The Occupational Safety and Health Administration, or OSHA, is a department within the US Department of Labor. It is responsible for ensuring workplace safety, and tasked with reducing the number of accidents at work in the US.
Under the OSH laws which empower OSHA, it is the employer’s responsibility to identify risks in the workplace and ensure the safety of all employees. They must assess the risks of the workplace and decide how to prevent injuries. Training and education is also required, to ensure workers understand the risks and how to use safety equipment.
High Risk Occupations
Some of the highest risk occupations include manufacturing, construction, and shipyard work. To help employers assess the specific risks to vision, they have published specific guidance for these industries.
Generally, occupations that involve flying particles and debris, chemicals, and radiation are considered to be among the riskiest. For work that involves any one of these categories, safety glasses and other PPE are a requirement.
Safety glasses are also very important for healthcare workers. Any situations that involve infectious fluids or diseases present a risk. It’s incredibly easy for unwanted substances to enter the body through the relatively porous membranes of the eye.
Home & Recreation
While workplace safety is hugely important, 44% of eye injuries actually occur in the home. There aren’t any laws which require protective equipment to be worn while operating machinery in a private setting. So the responsibility falls on equipment owners to understand the risks involved with each machine. In this section, we’ll discuss when we believe safety glasses should be worn.
In the Workshop
Whenever you operate any workshop equipment, we strongly recommend wearing safety glasses. This is especially true when operating power tools, as dust and flying debris can easily strike you in the eye.
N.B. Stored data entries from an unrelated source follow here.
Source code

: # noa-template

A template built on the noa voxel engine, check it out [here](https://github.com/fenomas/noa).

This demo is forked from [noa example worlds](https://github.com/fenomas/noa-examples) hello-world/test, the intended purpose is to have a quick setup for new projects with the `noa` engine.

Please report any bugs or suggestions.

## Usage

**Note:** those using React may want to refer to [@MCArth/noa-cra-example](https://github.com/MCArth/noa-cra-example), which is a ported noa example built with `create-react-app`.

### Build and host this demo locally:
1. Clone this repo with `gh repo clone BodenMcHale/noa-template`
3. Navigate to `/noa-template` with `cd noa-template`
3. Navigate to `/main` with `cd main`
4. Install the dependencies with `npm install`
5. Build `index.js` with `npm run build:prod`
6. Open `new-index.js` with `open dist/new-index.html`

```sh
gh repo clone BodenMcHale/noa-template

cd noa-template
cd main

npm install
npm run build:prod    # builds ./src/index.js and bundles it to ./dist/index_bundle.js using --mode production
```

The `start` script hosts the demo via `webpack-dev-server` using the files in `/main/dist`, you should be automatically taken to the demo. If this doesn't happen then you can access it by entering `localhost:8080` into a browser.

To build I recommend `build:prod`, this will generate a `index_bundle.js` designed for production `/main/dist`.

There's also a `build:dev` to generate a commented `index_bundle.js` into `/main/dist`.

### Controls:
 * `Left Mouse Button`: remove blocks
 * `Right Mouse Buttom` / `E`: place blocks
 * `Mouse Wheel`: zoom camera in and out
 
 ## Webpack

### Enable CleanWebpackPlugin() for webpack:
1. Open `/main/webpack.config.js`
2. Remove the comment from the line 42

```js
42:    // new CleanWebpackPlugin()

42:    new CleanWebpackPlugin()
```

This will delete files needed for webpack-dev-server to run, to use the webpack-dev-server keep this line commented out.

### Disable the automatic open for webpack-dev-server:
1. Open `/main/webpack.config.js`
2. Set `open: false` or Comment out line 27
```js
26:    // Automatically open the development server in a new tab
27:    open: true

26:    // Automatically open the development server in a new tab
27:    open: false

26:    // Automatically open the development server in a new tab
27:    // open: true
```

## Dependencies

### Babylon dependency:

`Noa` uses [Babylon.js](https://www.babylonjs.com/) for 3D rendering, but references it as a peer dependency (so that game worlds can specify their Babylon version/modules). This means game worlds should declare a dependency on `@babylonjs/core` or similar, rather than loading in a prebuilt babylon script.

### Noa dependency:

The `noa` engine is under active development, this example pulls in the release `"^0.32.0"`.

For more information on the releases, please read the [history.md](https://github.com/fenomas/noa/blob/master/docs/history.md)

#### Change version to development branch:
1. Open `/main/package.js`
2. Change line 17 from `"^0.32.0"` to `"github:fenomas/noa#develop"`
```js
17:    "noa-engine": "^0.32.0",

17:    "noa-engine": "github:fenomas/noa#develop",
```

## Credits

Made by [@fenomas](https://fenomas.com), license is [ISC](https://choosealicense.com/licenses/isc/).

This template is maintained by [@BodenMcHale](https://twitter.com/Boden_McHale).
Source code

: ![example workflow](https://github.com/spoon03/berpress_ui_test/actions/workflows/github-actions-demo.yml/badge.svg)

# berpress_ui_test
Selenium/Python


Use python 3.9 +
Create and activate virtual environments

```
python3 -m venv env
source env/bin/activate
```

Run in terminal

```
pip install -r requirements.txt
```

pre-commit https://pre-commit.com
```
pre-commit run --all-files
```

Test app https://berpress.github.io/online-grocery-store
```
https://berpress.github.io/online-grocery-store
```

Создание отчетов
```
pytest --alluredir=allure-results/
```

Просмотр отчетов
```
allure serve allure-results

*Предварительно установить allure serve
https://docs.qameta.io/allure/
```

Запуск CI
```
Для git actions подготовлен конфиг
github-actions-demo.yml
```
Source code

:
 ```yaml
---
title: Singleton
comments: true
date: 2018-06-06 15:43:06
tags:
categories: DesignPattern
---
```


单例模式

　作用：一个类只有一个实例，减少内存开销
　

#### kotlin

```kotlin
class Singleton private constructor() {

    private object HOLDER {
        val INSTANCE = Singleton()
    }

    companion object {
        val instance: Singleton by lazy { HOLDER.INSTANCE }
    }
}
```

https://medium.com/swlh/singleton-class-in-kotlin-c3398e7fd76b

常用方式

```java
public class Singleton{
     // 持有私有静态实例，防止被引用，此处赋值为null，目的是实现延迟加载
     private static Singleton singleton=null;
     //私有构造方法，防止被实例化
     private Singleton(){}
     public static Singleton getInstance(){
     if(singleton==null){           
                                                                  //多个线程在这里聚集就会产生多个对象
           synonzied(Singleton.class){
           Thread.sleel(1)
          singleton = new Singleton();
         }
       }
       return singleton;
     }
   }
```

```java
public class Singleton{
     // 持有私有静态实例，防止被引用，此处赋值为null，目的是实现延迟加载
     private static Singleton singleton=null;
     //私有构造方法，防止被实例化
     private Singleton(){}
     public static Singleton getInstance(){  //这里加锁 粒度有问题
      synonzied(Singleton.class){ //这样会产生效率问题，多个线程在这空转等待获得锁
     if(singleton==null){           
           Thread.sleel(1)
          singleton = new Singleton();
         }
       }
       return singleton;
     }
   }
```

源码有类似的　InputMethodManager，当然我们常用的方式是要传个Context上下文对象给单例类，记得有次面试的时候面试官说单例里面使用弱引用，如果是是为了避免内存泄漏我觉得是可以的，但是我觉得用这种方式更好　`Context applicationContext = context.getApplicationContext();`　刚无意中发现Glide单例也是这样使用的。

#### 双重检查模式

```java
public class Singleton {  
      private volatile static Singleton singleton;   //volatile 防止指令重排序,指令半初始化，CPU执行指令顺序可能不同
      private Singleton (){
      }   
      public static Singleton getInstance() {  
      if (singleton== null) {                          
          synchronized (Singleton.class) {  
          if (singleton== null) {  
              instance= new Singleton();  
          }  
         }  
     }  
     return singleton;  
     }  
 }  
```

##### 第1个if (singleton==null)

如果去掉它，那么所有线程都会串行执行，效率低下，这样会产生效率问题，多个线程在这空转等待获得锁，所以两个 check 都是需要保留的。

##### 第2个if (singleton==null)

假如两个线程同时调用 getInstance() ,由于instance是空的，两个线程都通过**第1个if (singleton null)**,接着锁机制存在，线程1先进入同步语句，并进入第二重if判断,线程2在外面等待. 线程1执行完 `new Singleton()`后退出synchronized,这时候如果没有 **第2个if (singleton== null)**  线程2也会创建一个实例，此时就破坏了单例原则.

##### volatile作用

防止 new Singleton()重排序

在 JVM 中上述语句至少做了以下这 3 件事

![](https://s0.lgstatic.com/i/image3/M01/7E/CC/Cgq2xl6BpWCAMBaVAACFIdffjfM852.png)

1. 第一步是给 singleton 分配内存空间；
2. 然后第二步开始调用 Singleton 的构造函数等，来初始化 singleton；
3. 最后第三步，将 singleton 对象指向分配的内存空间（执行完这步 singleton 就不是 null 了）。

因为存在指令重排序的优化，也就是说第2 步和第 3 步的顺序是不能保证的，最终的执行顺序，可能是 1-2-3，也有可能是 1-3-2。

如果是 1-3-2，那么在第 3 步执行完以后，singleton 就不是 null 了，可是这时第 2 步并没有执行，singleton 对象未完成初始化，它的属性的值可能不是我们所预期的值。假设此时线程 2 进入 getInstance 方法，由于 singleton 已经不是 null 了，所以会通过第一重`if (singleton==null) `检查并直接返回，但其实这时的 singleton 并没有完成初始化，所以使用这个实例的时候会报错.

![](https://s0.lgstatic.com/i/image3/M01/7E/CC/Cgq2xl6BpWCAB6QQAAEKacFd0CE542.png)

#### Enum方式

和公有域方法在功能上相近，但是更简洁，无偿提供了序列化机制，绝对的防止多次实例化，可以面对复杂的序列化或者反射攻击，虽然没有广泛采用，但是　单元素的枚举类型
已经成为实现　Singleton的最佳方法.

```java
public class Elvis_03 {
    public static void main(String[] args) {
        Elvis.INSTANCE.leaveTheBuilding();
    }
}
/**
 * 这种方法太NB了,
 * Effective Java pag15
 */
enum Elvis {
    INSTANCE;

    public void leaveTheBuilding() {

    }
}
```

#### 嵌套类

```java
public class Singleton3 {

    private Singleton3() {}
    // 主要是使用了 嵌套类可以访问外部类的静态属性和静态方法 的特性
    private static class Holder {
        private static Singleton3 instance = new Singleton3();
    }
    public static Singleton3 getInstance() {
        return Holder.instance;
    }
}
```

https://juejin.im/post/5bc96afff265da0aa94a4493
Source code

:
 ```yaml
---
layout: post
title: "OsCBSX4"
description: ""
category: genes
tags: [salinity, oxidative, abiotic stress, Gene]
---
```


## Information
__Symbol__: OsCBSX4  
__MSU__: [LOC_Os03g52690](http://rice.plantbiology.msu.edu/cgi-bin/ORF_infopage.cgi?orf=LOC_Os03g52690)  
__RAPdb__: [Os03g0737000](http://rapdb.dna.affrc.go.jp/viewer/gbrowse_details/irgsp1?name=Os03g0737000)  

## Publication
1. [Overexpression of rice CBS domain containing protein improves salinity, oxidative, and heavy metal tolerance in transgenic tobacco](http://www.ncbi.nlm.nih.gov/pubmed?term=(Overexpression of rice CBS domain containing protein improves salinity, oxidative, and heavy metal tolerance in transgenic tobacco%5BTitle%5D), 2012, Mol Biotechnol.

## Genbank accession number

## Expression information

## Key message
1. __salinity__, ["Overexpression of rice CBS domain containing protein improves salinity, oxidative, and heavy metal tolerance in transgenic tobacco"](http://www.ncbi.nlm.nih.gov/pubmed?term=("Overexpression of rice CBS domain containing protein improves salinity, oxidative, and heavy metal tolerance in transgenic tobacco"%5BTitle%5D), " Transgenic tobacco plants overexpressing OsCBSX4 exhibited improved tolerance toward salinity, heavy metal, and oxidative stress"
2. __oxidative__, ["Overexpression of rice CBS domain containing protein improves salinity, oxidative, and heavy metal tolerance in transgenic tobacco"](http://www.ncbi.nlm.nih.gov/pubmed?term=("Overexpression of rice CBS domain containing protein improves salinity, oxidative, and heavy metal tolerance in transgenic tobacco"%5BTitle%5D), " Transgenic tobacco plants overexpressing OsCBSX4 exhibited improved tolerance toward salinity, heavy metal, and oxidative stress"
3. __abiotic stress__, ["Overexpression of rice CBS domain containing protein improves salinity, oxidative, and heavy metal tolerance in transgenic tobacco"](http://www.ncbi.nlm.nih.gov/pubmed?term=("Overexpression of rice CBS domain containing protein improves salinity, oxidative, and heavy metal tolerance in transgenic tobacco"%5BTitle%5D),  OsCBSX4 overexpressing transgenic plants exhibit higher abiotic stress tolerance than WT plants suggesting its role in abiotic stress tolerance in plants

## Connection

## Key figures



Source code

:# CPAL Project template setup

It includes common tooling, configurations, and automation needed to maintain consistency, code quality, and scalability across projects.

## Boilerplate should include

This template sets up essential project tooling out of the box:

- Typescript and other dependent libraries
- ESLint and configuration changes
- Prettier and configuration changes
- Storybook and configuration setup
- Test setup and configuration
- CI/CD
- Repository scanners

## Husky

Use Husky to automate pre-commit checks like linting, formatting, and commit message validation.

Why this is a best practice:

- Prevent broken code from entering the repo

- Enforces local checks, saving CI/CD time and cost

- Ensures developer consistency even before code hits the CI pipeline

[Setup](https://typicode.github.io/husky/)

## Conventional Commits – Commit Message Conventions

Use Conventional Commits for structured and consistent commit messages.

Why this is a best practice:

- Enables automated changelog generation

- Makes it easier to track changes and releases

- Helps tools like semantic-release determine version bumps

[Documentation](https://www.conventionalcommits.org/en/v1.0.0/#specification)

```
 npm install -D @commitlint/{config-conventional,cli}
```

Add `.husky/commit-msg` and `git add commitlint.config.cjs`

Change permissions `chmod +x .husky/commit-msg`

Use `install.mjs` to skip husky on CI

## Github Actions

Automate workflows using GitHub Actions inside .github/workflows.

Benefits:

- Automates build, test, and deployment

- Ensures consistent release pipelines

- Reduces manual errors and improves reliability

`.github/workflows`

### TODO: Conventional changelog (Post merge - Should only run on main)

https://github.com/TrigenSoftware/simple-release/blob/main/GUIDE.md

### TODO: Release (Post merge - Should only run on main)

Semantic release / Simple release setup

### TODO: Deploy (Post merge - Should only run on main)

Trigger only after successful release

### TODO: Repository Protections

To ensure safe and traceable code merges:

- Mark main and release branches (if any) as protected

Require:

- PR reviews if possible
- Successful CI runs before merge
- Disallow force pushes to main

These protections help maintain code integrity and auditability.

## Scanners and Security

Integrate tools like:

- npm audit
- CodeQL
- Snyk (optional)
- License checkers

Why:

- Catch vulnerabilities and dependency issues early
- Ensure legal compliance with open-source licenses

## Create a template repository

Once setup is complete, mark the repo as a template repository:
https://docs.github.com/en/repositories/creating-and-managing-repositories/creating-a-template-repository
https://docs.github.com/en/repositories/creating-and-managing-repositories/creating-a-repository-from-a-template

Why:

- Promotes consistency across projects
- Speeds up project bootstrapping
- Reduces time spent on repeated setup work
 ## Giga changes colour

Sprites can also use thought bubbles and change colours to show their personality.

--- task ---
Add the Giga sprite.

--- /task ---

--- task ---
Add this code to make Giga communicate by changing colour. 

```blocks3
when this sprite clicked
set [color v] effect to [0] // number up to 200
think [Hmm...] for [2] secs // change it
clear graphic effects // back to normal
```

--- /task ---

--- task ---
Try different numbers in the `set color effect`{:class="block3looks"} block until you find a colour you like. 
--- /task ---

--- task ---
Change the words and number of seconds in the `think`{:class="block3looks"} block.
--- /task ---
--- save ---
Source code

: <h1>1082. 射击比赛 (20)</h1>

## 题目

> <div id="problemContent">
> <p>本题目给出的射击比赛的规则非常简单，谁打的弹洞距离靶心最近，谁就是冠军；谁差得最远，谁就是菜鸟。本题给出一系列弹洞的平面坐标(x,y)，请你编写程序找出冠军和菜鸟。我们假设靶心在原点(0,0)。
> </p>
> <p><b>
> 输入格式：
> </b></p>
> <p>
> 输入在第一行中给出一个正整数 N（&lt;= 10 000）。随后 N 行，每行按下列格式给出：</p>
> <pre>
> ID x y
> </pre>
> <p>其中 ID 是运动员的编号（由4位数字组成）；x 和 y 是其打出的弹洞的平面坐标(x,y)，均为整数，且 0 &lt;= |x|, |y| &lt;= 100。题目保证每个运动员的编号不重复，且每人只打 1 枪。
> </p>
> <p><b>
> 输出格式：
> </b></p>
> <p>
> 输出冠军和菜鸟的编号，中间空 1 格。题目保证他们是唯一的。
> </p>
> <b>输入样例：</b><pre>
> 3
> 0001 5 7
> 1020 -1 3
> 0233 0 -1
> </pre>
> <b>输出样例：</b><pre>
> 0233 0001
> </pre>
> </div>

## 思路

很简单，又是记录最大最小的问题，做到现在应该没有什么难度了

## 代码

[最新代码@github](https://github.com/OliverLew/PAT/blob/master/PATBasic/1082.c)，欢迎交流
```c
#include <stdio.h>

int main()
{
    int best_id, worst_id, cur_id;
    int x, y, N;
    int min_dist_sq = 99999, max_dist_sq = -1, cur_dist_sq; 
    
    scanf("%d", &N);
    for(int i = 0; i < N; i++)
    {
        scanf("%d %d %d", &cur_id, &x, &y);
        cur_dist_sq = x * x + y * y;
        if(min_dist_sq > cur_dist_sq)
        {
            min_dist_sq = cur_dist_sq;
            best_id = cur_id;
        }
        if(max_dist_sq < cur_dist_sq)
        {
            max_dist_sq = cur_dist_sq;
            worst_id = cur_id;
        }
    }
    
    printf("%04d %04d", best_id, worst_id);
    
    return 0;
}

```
There are also a number of other reasons to wear safety glasses that don’t necessarily involve power tools. One such example is working underneath a vehicle, where dirt and rust can easily fall into your eyes. If it’s ever happened to you, you’ll know how painful it can be.
Whenever you’re handling paint or any other chemicals, eye protection is also a good idea. It’s very easy for paint to splash, and flicks from a brush or a roller can easily get into your eye.
In the Yard
When you’re working in the yard, especially with power tools, eye protection is also a good idea. With equipment such as chainsaws, weed whackers and leaf blowers we’d even take it a step further, and suggest you wear a full-face mask. Debris flies away from all these machines at high speed, and could easily cause eye damage as well and injuries to other areas of you face.
Chemicals also play a role in the yard, with products like weed killers. These can be toxic or irritants if you get them in your eye, so again we recommend safety glasses. When spraying weed killer, it’s surprisingly easy for a gust of wind to blow spray back into your face.
Eye protection is becoming more and more important in sports, and eye injuries have sadly become more common. High quality safety glasses are common in squash, but are increasingly used in less obvious sports such as mountain and road cycling.
Every year, thousands of people injure themselves handling fireworks, and very often lose their sight. When a firework doesn’t appear to be detonating, owners look into it, only to have it go off in their face.
You should always, always wear eye protection when handling fireworks. Scars are terrible, but at least your skin can heal. Eye damage is often permanent, so if in doubt, wear a pair of safety glasses!